Abajo las personas corrían para alejarse de la hoguera. Volvió a utilizar los prismáticos. De pronto todo quedó en silencio, nadie a la vista. Se volvió hacia donde habían estado los dos hombres con la linterna. La linterna estaba apagada.
Pasaron los minutos.
Siguió vigilando el fuego e intentando distinguir el matorral donde Pego pensaba ocultarse, pero estaba demasiado oscuro.

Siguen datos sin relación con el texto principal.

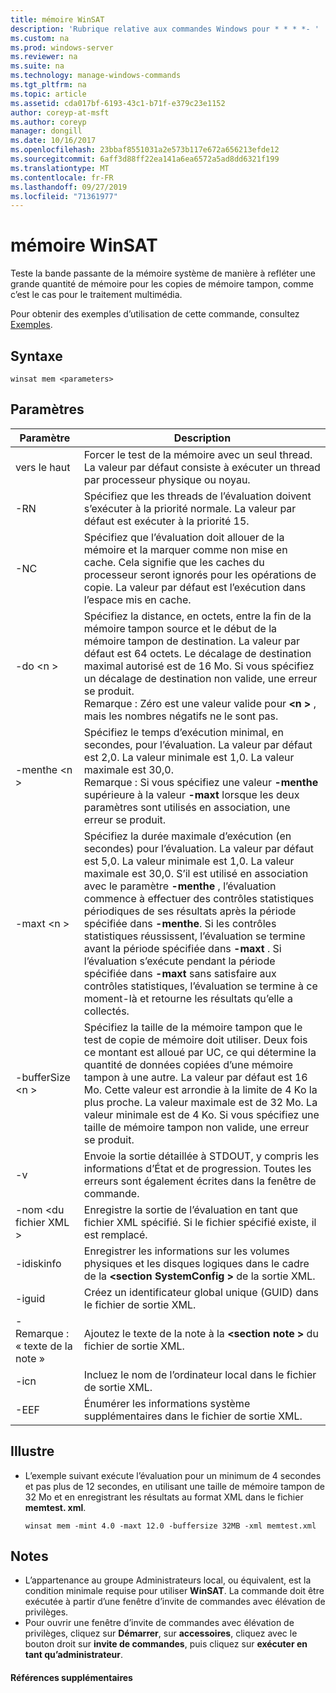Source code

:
 ```yaml
---
title: mémoire WinSAT
description: 'Rubrique relative aux commandes Windows pour * * * *- '
ms.custom: na
ms.prod: windows-server
ms.reviewer: na
ms.suite: na
ms.technology: manage-windows-commands
ms.tgt_pltfrm: na
ms.topic: article
ms.assetid: cda017bf-6193-43c1-b71f-e379c23e1152
author: coreyp-at-msft
ms.author: coreyp
manager: dongill
ms.date: 10/16/2017
ms.openlocfilehash: 23bbaf8551031a2e573b117e672a656213efde12
ms.sourcegitcommit: 6aff3d88ff22ea141a6ea6572a5ad8dd6321f199
ms.translationtype: MT
ms.contentlocale: fr-FR
ms.lasthandoff: 09/27/2019
ms.locfileid: "71361977"
---
```

# <a name="winsat-mem"></a>mémoire WinSAT



Teste la bande passante de la mémoire système de manière à refléter une grande quantité de mémoire pour les copies de mémoire tampon, comme c’est le cas pour le traitement multimédia.

Pour obtenir des exemples d’utilisation de cette commande, consultez [Exemples](#BKMK_examples).

## <a name="syntax"></a>Syntaxe

```
winsat mem <parameters>
```

## <a name="parameters"></a>Paramètres

|Paramètre|Description|
|---------|-----------|
|vers le haut|Forcer le test de la mémoire avec un seul thread. La valeur par défaut consiste à exécuter un thread par processeur physique ou noyau.|
|-RN|Spécifiez que les threads de l’évaluation doivent s’exécuter à la priorité normale. La valeur par défaut est exécuter à la priorité 15.|
|-NC|Spécifiez que l’évaluation doit allouer de la mémoire et la marquer comme non mise en cache. Cela signifie que les caches du processeur seront ignorés pour les opérations de copie. La valeur par défaut est l’exécution dans l’espace mis en cache.|
|-do \<n >|Spécifiez la distance, en octets, entre la fin de la mémoire tampon source et le début de la mémoire tampon de destination. La valeur par défaut est 64 octets. Le décalage de destination maximal autorisé est de 16 Mo. Si vous spécifiez un décalage de destination non valide, une erreur se produit.</br>Remarque : Zéro est une valeur valide pour  **\<n >** , mais les nombres négatifs ne le sont pas.|
|-menthe \<n >|Spécifiez le temps d’exécution minimal, en secondes, pour l’évaluation. La valeur par défaut est 2,0. La valeur minimale est 1,0. La valeur maximale est 30,0.</br>Remarque : Si vous spécifiez une valeur **-menthe** supérieure à la valeur **-maxt** lorsque les deux paramètres sont utilisés en association, une erreur se produit.|
|-maxt \<n >|Spécifiez la durée maximale d’exécution (en secondes) pour l’évaluation. La valeur par défaut est 5,0. La valeur minimale est 1,0. La valeur maximale est 30,0. S’il est utilisé en association avec le paramètre **-menthe** , l’évaluation commence à effectuer des contrôles statistiques périodiques de ses résultats après la période spécifiée dans **-menthe**. Si les contrôles statistiques réussissent, l’évaluation se termine avant la période spécifiée dans **-maxt** . Si l’évaluation s’exécute pendant la période spécifiée dans **-maxt** sans satisfaire aux contrôles statistiques, l’évaluation se termine à ce moment-là et retourne les résultats qu’elle a collectés.|
|-bufferSize \<n >|Spécifiez la taille de la mémoire tampon que le test de copie de mémoire doit utiliser. Deux fois ce montant est alloué par UC, ce qui détermine la quantité de données copiées d’une mémoire tampon à une autre. La valeur par défaut est 16 Mo. Cette valeur est arrondie à la limite de 4 Ko la plus proche. La valeur maximale est de 32 Mo. La valeur minimale est de 4 Ko. Si vous spécifiez une taille de mémoire tampon non valide, une erreur se produit.|
|-v|Envoie la sortie détaillée à STDOUT, y compris les informations d’État et de progression. Toutes les erreurs sont également écrites dans la fenêtre de commande.|
|-nom \<du fichier XML >|Enregistre la sortie de l’évaluation en tant que fichier XML spécifié. Si le fichier spécifié existe, il est remplacé.|
|-idiskinfo|Enregistrer les informations sur les volumes physiques et les disques logiques dans le cadre de la  **\<section SystemConfig >** de la sortie XML.|
|-iguid|Créez un identificateur global unique (GUID) dans le fichier de sortie XML.|
|-Remarque : « texte de la note »|Ajoutez le texte de la note à la  **\<section note >** du fichier de sortie XML.|
|-icn|Incluez le nom de l’ordinateur local dans le fichier de sortie XML.|
|-EEF|Énumérer les informations système supplémentaires dans le fichier de sortie XML.|

## <a name="BKMK_examples"></a>Illustre

- L’exemple suivant exécute l’évaluation pour un minimum de 4 secondes et pas plus de 12 secondes, en utilisant une taille de mémoire tampon de 32 Mo et en enregistrant les résultats au format XML dans le fichier **memtest. xml**.  
  ```
  winsat mem -mint 4.0 -maxt 12.0 -buffersize 32MB -xml memtest.xml
  ```

## <a name="remarks"></a>Notes

-   L’appartenance au groupe Administrateurs local, ou équivalent, est la condition minimale requise pour utiliser **WinSAT**. La commande doit être exécutée à partir d’une fenêtre d’invite de commandes avec élévation de privilèges.
-   Pour ouvrir une fenêtre d’invite de commandes avec élévation de privilèges, cliquez sur **Démarrer**, sur **accessoires**, cliquez avec le bouton droit sur **invite de commandes**, puis cliquez sur **exécuter en tant qu’administrateur**.

#### <a name="additional-references"></a>Références supplémentaires

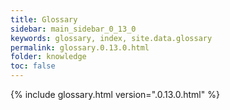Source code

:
 ```yaml
---
title: Glossary
sidebar: main_sidebar_0_13_0
keywords: glossary, index, site.data.glossary
permalink: glossary.0.13.0.html
folder: knowledge
toc: false
---
```


{% include glossary.html version=".0.13.0.html" %}
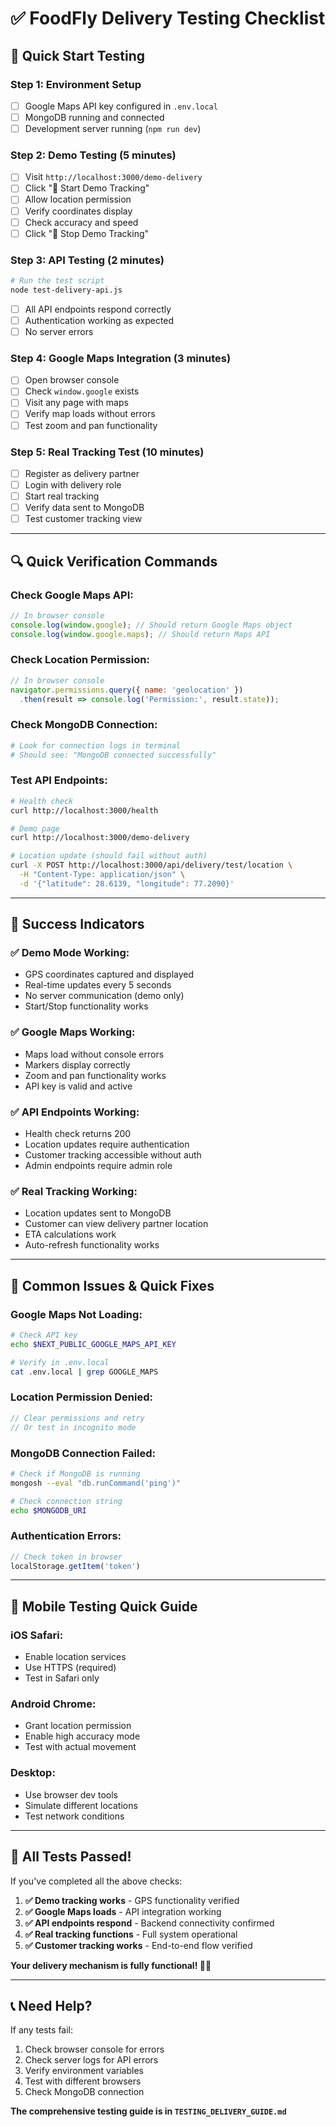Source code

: # ✅ FoodFly Delivery Testing Checklist

## 🚀 Quick Start Testing

### **Step 1: Environment Setup**
- [ ] Google Maps API key configured in `.env.local`
- [ ] MongoDB running and connected
- [ ] Development server running (`npm run dev`)

### **Step 2: Demo Testing (5 minutes)**
- [ ] Visit `http://localhost:3000/demo-delivery`
- [ ] Click "🚀 Start Demo Tracking"
- [ ] Allow location permission
- [ ] Verify coordinates display
- [ ] Check accuracy and speed
- [ ] Click "🛑 Stop Demo Tracking"

### **Step 3: API Testing (2 minutes)**
```bash
# Run the test script
node test-delivery-api.js
```
- [ ] All API endpoints respond correctly
- [ ] Authentication working as expected
- [ ] No server errors

### **Step 4: Google Maps Integration (3 minutes)**
- [ ] Open browser console
- [ ] Check `window.google` exists
- [ ] Visit any page with maps
- [ ] Verify map loads without errors
- [ ] Test zoom and pan functionality

### **Step 5: Real Tracking Test (10 minutes)**
- [ ] Register as delivery partner
- [ ] Login with delivery role
- [ ] Start real tracking
- [ ] Verify data sent to MongoDB
- [ ] Test customer tracking view

---

## 🔍 **Quick Verification Commands**

### **Check Google Maps API:**
```javascript
// In browser console
console.log(window.google); // Should return Google Maps object
console.log(window.google.maps); // Should return Maps API
```

### **Check Location Permission:**
```javascript
// In browser console
navigator.permissions.query({ name: 'geolocation' })
  .then(result => console.log('Permission:', result.state));
```

### **Check MongoDB Connection:**
```bash
# Look for connection logs in terminal
# Should see: "MongoDB connected successfully"
```

### **Test API Endpoints:**
```bash
# Health check
curl http://localhost:3000/health

# Demo page
curl http://localhost:3000/demo-delivery

# Location update (should fail without auth)
curl -X POST http://localhost:3000/api/delivery/test/location \
  -H "Content-Type: application/json" \
  -d '{"latitude": 28.6139, "longitude": 77.2090}'
```

---

## 🎯 **Success Indicators**

### **✅ Demo Mode Working:**
- GPS coordinates captured and displayed
- Real-time updates every 5 seconds
- No server communication (demo only)
- Start/Stop functionality works

### **✅ Google Maps Working:**
- Maps load without console errors
- Markers display correctly
- Zoom and pan functionality works
- API key is valid and active

### **✅ API Endpoints Working:**
- Health check returns 200
- Location updates require authentication
- Customer tracking accessible without auth
- Admin endpoints require admin role

### **✅ Real Tracking Working:**
- Location updates sent to MongoDB
- Customer can view delivery partner location
- ETA calculations work
- Auto-refresh functionality works

---

## 🚨 **Common Issues & Quick Fixes**

### **Google Maps Not Loading:**
```bash
# Check API key
echo $NEXT_PUBLIC_GOOGLE_MAPS_API_KEY

# Verify in .env.local
cat .env.local | grep GOOGLE_MAPS
```

### **Location Permission Denied:**
```javascript
// Clear permissions and retry
// Or test in incognito mode
```

### **MongoDB Connection Failed:**
```bash
# Check if MongoDB is running
mongosh --eval "db.runCommand('ping')"

# Check connection string
echo $MONGODB_URI
```

### **Authentication Errors:**
```javascript
// Check token in browser
localStorage.getItem('token')
```

---

## 📱 **Mobile Testing Quick Guide**

### **iOS Safari:**
- Enable location services
- Use HTTPS (required)
- Test in Safari only

### **Android Chrome:**
- Grant location permission
- Enable high accuracy mode
- Test with actual movement

### **Desktop:**
- Use browser dev tools
- Simulate different locations
- Test network conditions

---

## 🎉 **All Tests Passed!**

If you've completed all the above checks:

1. **✅ Demo tracking works** - GPS functionality verified
2. **✅ Google Maps loads** - API integration working
3. **✅ API endpoints respond** - Backend connectivity confirmed
4. **✅ Real tracking functions** - Full system operational
5. **✅ Customer tracking works** - End-to-end flow verified

**Your delivery mechanism is fully functional! 🚚✨**

---

## 📞 **Need Help?**

If any tests fail:

1. Check browser console for errors
2. Check server logs for API errors
3. Verify environment variables
4. Test with different browsers
5. Check MongoDB connection

**The comprehensive testing guide is in `TESTING_DELIVERY_GUIDE.md`** 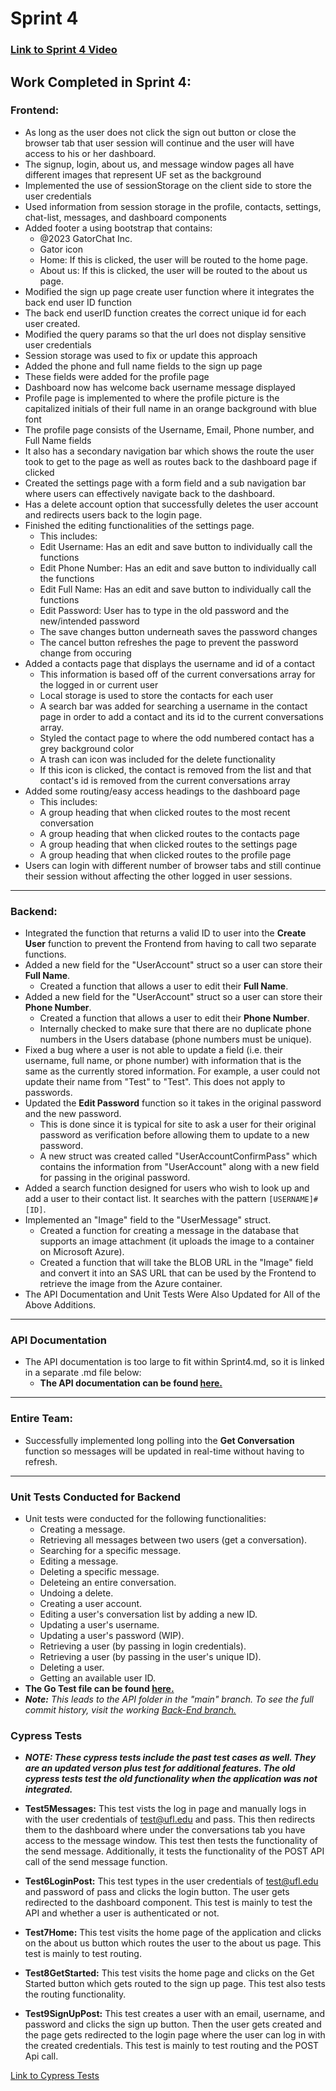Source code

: # Sprint 4

### [Link to Sprint 4 Video]()

## Work Completed in Sprint 4:

 ### Frontend:
  - As long as the user does not click the sign out button or close the browser tab that user session will continue and the user will have access to his or her dashboard.
  - The signup, login, about us, and message window pages all have different images that represent UF set as the background
   - Implemented the use of sessionStorage on the client side to store the user credentials
   - Used information from session storage in the profile, contacts, settings, chat-list, messages, and dashboard components 
  - Added footer a using bootstrap that contains:
     - @2023 GatorChat Inc.
     - Gator icon
     - Home: If this is clicked, the user will be routed to the home page.
     - About us: If this is clicked, the user will be routed to the about us page.
  - Modified the sign up page create user function where it integrates the back end user ID function
   - The back end userID function creates the correct unique id for each user created.
  - Modified the query params so that the url does not display sensitive user credentials
   - Session storage was used to fix or update this approach 
  - Added the phone and full name fields to the sign up page
   - These fields were added for the profile page  
  - Dashboard now has welcome back username message displayed
  - Profile page is implemented to where the profile picture is the capitalized initials of their full name in an orange background with blue font
   - The profile page consists of the Username, Email, Phone number, and Full Name fields
   - It also has a secondary navigation bar which shows the route the user took to get to the page as well as routes back to the dashboard page if clicked
  - Created the settings page with a form field and a  sub navigation bar where users can effectively navigate back to the dashboard. 
   - Has a delete account option that successfully deletes the user account and redirects users back to the login page.
  - Finished the editing functionalities of the settings page.
     - This includes:
      - Edit Username: Has an edit and save button to individually call the functions 
      - Edit Phone Number: Has an edit and save button to individually call the functions 
      - Edit Full Name: Has an edit and save button to individually call the functions 
      - Edit Password: User has to type in the old password and the new/intended password
      - The save changes button underneath saves the password changes
      - The cancel button refreshes the page to prevent the password change from occuring
  - Added a contacts page that displays the username and id of a contact
     - This information is based off of the current conversations array for the logged in or current user
     - Local storage is used to store the contacts for each user
     - A search bar was added for searching a username in the contact page in order to add a contact and its id to the current conversations array.
     - Styled the contact page to where the odd numbered contact has a grey background color
     - A trash can icon was included for the delete functionality
      - If this icon is clicked, the contact is removed from the list and that contact's id is removed from the current conversations array
- Added some routing/easy access headings to the dashboard page
  - This includes:
   - A group heading that when clicked routes to the most recent conversation
   - A group heading that when clicked routes to the contacts page
   - A group heading that when clicked routes to the settings page
   - A group heading that when clicked routes to the profile page
- Users can login with different number of browser tabs and still continue their session without affecting the other logged in user sessions.
<hr>

 ### Backend:
 - Integrated the function that returns a valid ID to user into the **Create User** function to prevent the Frontend from having to call two separate functions.
 - Added a new field for the "UserAccount" struct so a user can store their **Full Name**.
    - Created a function that allows a user to edit their **Full Name**.
 - Added a new field for the "UserAccount" struct so a user can store their **Phone Number**.
    - Created a function that allows a user to edit their **Phone Number**.
    - Internally checked to make sure that there are no duplicate phone numbers in the Users database (phone numbers must be unique).
 - Fixed a bug where a user is not able to update a field (i.e. their username, full name, or phone number) with information that is the same as the currently stored information. For example, a user could not update their name from "Test" to "Test". This does not apply to passwords.
 - Updated the **Edit Password** function so it takes in the original password and the new password.
    - This is done since it is typical for site to ask a user for their original password as verification before allowing them to update to a new password.
    - A new struct was created called "UserAccountConfirmPass" which contains the information from "UserAccount" along with a new field for passing in the original password.
 - Added a search function designed for users who wish to look up and add a user to their contact list. It searches with the pattern ```[USERNAME]#[ID]```.
 - Implemented an "Image" field to the "UserMessage" struct.
    - Created a function for creating a message in the database that supports an image attachment (it uploads the image to a container on Microsoft Azure).
    - Created a function that will take the BLOB URL in the "Image" field and convert it into an SAS URL that can be used by the Frontend to retrieve the image from the Azure container.
- The API Documentation and Unit Tests Were Also Updated for All of the Above Additions.

<hr>

### API Documentation
  - The API documentation is too large to fit within Sprint4.md, so it is linked in a separate .md file below:
    - **The API documentation can be found [here.](https://github.com/SWEGroup39/GatorChatApp/blob/main/App_Contents/BackEnd/API/API_Documentation.md)**

<hr>

 ### Entire Team:
  - Successfully implemented long polling into the **Get Conversation** function so messages will be updated in real-time without having to refresh.

<hr>

### Unit Tests Conducted for Backend
  - Unit tests were conducted for the following functionalities:
     - Creating a message.
     - Retrieving all messages between two users (get a conversation).
     - Searching for a specific message.
     - Editing a message.
     - Deleting a specific message.
     - Deleteing an entire conversation.
     - Undoing a delete.
     - Creating a user account.
     - Editing a user's conversation list by adding a new ID.
     - Updating a user's username.
     - Updating a user's password (WIP).
     - Retrieving a user (by passing in login credentials).
     - Retrieving a user (by passing in the user's unique ID).
     - Deleting a user.
     - Getting an available user ID.
  - **The Go Test file can be found [here.](https://github.com/SWEGroup39/GatorChatApp/blob/main/App_Contents/BackEnd/API/GatorChat_Rest_API_test.go)**
   - _**Note:** This leads to the API folder in the "main" branch. To see the full commit history, visit the working [Back-End branch.](https://github.com/SWEGroup39/GatorChatApp/tree/Back-End-Branch)_

 ### Cypress Tests
 - **_NOTE: These cypress tests include the past test cases as well. They are an updated verson plus test for additional features. The old cypress tests test the old functionality when the application was not integrated._**

 - **Test5Messages:** This test vists the log in page and manually logs in with the user credentials of test@ufl.edu and pass. This then redirects them to the dashboard where under the conversations tab you have access to the message window. This test then tests the functionality of the send message. Additionally, it tests the functionality of the POST API call of the send message function. 

 - **Test6LoginPost:** This test types in the user credentials of test@ufl.edu and password of pass and clicks the login button. The user gets redirected to the       dashboard component. This test is mainly to test the API and whether a user is authenticated or not.<br>
  
 - **Test7Home:** This test visits the home page of the application and clicks on the about us button which routes the user to the about us page. This test is mainly to test routing.<br>
  
 - **Test8GetStarted:** This test visits the home page and clicks on the Get Started button which gets routed to the sign up page. This test also tests the routing functionality.<br>
  
 - **Test9SignUpPost:** This test creates a user with an email, username, and password and clicks the sign up button. Then the user gets created and the page gets redirected to the login page where the user can log in with the created credentials. This test is mainly to test routing and the POST Api call. <br>

<a href = "https://github.com/SWEGroup39/GatorChatApp/tree/Integrated-Front-End-Branch/Cypress%20Tests">Link to Cypress Tests <a>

Vio un movimiento junto al fuego. Enfocó los prismáticos. Había dos soldados con alguien entre ambos, un cuerpo al que medio sujetaban y medio arrastraban algo. Los demás se acumularon a su alrededor. El tipo al que cargaban era Pego. El corazón le dio un vuelco cuando descubrió una herida de sangre en la rodilla de su amigo.
Le arrojaron al suelo y se quedaron a su alrededor. Alguien le dio un patadón y Jacobus sintió el corazón en la garganta. Algo muy grave estaba sucediendo. Grave de verdad. Quería correr ladera abajo y gritar: «¿Qué estáis haciendo, qué estáis haciendo? Dejadle, es mi compañero», pero se quedó inmóvil, sin saber qué hacer.